For some drivers, smart cars do connect

You can now can check your e-mail, view Web sites and even watch television from the comfort of the driver’s seat—that is, if you live in Europe or in Japan.

“The car is an island, isolating its user,” said Claudio San Pedro, senior vice president of the Fiat Business Line, Fiat Auto, in Italy.  “To change that, we are aligning our cars with technology as used in homes and offices.”  Owners of Fiat’s Stilo model, a moderately priced hatchback, can use the optional Connect service to make phone calls and either listen to a voice recite their e-mail messages or read them directly on a screen.  “Even while driving, you can also look at the Web, but we do not recommend it,” San Pedro said.

That option and other features available in Europe and Japan make auto executives in the United States shudder.  They say they must worry about lawsuits rather than whether their customers can order from Amazon while driving.  “In the United States, driver distraction is a bigger thing than in Europe,” said Norbert Seitner, head of product planning for Audi North America.  “People in America tend to sue companies very easily,” he added, if something goes wrong with the technology.

That is why many car navigation systems in the United States display terms and conditions on the screen before they can be used, a requirement not found in other markets.
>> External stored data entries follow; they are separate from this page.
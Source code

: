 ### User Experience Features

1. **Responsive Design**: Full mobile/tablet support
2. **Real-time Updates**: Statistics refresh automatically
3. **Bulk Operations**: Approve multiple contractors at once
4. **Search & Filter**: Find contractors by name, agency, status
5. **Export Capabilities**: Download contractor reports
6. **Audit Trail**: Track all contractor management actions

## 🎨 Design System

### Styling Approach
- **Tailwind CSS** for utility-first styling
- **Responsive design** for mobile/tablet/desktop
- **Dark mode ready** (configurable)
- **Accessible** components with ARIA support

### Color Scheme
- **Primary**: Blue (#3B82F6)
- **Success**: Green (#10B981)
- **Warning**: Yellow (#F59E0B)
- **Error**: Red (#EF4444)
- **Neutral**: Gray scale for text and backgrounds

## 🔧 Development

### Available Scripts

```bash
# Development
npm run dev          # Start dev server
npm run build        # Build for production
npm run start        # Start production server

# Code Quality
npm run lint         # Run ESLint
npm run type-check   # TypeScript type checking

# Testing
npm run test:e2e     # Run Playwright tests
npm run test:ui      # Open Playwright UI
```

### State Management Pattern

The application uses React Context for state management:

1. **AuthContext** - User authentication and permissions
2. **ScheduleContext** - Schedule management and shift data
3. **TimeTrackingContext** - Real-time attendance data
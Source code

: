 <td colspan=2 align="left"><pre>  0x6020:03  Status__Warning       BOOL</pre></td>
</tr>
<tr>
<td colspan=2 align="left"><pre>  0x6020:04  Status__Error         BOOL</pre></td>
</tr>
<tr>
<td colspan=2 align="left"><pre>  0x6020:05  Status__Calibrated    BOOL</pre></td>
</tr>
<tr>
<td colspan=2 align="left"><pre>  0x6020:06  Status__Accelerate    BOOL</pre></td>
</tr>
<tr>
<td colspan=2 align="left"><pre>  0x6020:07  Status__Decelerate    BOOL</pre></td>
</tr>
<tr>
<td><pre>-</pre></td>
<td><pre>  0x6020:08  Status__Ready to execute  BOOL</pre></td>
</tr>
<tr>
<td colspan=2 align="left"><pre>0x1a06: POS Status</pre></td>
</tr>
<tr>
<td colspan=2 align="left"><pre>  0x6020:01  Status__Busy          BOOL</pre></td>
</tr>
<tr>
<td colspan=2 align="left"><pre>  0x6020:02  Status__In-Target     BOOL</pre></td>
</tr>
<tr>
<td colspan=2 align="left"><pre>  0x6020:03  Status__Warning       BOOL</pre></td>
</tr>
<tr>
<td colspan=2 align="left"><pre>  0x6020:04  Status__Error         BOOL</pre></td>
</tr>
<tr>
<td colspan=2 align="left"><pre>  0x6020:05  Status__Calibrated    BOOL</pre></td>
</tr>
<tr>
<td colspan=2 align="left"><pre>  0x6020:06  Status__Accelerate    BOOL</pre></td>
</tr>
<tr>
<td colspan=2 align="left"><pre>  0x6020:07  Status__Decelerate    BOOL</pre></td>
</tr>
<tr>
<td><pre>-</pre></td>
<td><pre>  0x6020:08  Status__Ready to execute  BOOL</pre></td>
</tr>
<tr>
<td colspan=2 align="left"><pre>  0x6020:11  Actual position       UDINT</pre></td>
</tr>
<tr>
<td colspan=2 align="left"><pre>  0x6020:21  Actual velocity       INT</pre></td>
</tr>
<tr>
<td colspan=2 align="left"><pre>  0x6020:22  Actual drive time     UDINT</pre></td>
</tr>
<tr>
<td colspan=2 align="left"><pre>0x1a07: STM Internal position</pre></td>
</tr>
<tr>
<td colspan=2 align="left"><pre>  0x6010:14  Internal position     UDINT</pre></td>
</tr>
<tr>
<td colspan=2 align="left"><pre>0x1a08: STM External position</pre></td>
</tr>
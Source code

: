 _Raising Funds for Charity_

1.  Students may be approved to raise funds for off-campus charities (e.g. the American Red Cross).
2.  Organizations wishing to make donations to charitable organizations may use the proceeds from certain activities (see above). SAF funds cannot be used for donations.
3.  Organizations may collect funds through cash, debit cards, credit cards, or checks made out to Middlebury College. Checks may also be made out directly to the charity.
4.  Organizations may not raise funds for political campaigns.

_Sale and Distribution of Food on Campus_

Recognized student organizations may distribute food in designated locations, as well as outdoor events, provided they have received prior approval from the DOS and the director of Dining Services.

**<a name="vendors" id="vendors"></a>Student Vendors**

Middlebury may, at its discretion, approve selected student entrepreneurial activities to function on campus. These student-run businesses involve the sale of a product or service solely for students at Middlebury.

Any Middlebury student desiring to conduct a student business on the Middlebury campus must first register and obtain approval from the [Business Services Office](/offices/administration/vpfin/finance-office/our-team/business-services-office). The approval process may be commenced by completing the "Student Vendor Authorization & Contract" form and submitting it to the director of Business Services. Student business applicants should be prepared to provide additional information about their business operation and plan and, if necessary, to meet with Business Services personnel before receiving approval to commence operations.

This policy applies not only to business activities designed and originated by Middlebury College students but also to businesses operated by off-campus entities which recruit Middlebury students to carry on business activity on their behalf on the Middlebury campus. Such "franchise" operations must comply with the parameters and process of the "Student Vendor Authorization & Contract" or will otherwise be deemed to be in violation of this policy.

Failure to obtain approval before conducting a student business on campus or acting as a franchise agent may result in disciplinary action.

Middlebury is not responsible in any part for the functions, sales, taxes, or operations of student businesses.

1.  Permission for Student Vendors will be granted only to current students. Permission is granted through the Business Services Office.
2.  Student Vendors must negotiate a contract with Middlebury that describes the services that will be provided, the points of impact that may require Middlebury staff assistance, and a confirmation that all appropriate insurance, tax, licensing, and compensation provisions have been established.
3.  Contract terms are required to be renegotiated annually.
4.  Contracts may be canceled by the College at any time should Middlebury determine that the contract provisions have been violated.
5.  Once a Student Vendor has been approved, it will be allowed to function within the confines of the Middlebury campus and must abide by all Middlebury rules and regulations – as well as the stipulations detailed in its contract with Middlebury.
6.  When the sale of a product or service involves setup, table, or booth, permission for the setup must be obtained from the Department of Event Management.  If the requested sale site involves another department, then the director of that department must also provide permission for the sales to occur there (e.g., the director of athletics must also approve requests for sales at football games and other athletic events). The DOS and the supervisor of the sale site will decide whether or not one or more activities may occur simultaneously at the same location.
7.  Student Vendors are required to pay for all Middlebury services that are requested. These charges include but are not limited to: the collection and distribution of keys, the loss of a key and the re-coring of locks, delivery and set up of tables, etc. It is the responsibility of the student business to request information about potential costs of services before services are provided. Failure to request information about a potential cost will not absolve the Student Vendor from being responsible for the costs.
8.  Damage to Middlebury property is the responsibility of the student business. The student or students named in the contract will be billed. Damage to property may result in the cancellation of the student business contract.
Safety first Besides nervousness over lawsuits, the American auto market has also been more cautious in offering features like television or karaoke, which are widely available in other countries.  Some features will probably not be available here for years, if ever.

Executives contend that most American drivers are more interested in advanced safety systems than in entertainment options.

In Europe, TV fanatics do not have to worry about missing their favorite shows.  In many Audi models sold there, drivers can use the same screen that powers the navigation system to watch broadcast television.  Yet even with a feature that shuts off the video once a car moves faster than three miles an hour, Audi has no intention of offering it here.

Fear of legal action has also stopped Toyota from offering its Intelligent Parking Assist feature, which is now available on the hybrid gas-electric Prius model sold in Japan.  This device automatically parks the car, maneuvering the Prius backward and into the space.  To activate it, the driver first pulls alongside the forward vehicle, then drags a picture of a flag marker and parking triangle on the car’s touch-screen display, until they are positioned where the vehicle should wind up.  But the system cannot respond to changing conditions, like the vehicle in front suddenly backing into the space the Prius is about to enter.  Nor can the system respond to unexpected road obstacles—a soccer ball rolling into the gutter or a child running in the way.

While the system seems ideal for congested streets like New York’s, “we have no plans for the U.S.,” said Jon Bucci, corporate manager for advanced technology at Toyota Motor Sales. 

It is not just fear of lawsuits that prompts different gear for different markets.  Terrorism has also created a switch in what consumers deem to be necessary equipment as they drive.  It is the ability to communicate, not to be entertained, that seems to matter most to Americans, some industry officials have concluded.

“Safety and security are our winning features,” said Terry Sullivan, vice president of communications for OnStar, the communications system owned by General Motors and available on 50 of its models as well as those of other manufacturers.  “While customers can hear their e-mail using OnStar’s Virtual Advisor service, the number that do is minuscule, in the low thousands,” Sullivan said.  “More telling is that 80 percent of its 2.7 million customers buy the air-bag notification system, which sends a signal to a central office when a car’s air bag is deployed, to dispatch emergency services.